From my Quotes File (which you can see serving up random quotes at the bottom of the sidebar):
The fact is, that civilization requires slaves. The Greeks were quite right there. Unless there are slaves to do the ugly, horrible, uninteresting work, culture, and contemplation become almost impossible. Human slavery is wrong, insecure, and demoralizing. On mechanical slavery, on the slavery of the machine, the future of the world depends.
Oscar Wilde (1854 – 1900)
I find the search for the perfect robot society a continuing feature of SF novels, and the examination of how this ties into artificial intelligence (and whether AI machines would necessarily have to also be self-aware, in which case would it be unethical to enslave them?), and whether indeed a society where all drudge-work was done by machines would be a bastion of culture and contemplation rather than merely a hedonistic and decadent play-pen, or whether the two can adequately co-exist? to be either totally fascinating or infuriating facile, there’s rarely a middle ground.

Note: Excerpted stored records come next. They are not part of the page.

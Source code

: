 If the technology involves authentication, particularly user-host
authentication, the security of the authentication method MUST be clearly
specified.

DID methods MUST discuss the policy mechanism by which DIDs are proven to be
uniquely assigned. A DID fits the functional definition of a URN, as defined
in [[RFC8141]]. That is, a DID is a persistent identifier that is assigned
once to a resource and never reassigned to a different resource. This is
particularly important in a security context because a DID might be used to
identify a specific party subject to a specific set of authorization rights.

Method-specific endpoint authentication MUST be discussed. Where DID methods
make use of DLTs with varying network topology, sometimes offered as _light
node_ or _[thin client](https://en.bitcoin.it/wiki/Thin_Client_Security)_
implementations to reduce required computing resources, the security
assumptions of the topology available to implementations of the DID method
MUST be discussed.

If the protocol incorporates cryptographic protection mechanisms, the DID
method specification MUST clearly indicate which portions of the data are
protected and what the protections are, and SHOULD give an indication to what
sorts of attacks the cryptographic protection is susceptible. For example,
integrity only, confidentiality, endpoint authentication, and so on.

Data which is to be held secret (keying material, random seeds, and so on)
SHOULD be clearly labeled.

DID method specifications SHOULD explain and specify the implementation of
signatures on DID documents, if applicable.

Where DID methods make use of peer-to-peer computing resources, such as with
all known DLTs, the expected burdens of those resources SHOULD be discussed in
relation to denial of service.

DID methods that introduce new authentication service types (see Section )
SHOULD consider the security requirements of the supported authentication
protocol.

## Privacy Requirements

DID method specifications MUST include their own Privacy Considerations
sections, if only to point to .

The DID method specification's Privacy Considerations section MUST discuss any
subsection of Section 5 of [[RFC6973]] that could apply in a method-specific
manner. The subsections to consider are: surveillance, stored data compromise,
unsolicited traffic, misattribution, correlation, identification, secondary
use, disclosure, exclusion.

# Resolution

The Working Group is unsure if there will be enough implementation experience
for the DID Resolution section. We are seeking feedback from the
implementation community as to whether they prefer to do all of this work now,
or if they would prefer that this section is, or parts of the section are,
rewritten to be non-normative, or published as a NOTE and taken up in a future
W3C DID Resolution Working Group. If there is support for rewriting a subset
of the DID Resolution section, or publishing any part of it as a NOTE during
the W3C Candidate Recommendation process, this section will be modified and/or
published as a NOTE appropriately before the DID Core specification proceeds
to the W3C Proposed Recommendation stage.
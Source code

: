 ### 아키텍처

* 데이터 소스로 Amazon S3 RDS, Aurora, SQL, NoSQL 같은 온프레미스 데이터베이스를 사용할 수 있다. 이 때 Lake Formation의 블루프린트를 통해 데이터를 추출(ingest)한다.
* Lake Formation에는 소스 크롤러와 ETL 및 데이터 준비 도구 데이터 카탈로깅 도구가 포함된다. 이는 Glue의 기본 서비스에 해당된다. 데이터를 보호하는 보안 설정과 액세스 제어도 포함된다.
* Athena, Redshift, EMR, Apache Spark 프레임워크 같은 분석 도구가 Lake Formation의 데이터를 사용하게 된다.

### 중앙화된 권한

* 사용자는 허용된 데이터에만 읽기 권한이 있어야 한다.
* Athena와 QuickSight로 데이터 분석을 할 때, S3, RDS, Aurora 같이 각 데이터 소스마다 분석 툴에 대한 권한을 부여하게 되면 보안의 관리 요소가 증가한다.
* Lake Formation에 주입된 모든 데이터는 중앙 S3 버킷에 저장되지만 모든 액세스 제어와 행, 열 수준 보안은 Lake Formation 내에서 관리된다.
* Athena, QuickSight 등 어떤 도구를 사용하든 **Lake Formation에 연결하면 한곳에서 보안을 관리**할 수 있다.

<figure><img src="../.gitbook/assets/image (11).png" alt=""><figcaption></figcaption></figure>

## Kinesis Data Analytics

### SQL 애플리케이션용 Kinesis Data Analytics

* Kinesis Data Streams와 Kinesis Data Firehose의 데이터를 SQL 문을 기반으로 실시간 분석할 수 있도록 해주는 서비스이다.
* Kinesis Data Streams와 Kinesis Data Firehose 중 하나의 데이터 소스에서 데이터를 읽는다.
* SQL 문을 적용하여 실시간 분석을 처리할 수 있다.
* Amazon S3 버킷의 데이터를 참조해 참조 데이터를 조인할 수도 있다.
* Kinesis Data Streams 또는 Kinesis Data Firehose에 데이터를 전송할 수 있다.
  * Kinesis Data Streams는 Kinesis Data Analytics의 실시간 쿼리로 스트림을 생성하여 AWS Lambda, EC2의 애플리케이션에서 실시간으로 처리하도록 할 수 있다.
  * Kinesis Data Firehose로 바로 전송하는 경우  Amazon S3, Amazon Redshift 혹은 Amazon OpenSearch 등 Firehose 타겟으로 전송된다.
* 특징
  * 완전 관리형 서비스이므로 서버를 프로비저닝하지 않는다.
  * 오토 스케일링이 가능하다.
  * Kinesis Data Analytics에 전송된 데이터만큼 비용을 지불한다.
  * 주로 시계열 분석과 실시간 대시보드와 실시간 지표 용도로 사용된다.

Of course, we’re a long way from every house, office and factory having janitor/maid/gardener bots just yet (and where’s my flying car?).
An early idea in robotics was that it would be simple to program a robot to do daily household tasks. The discovery that those daily household tasks actually require much more perception, knowledge and discrimination in regards to what exactly needs to be done and when with how much force applied was made decades ago, although it hasn’t generally made it into the popular conception of what housework requires in a cognitive sense. AI has not yet been able to adequately reproduce a mechanical device that acts with sufficient intelligence to make a house clean and comfortable rather than a wreck full of broken items and with needed things discarded along with the dirt and dust.
So what would the production of robots with sufficient AI that they can look at a dustpan and pick out the bits of construction toys and the loose change actually mean for those who do housework and commercial janitorial work? How would that single change restructure our culture in those societies that could afford to purchase and utilise such robots?
What books have you read that explore any of these issues? And which did it well?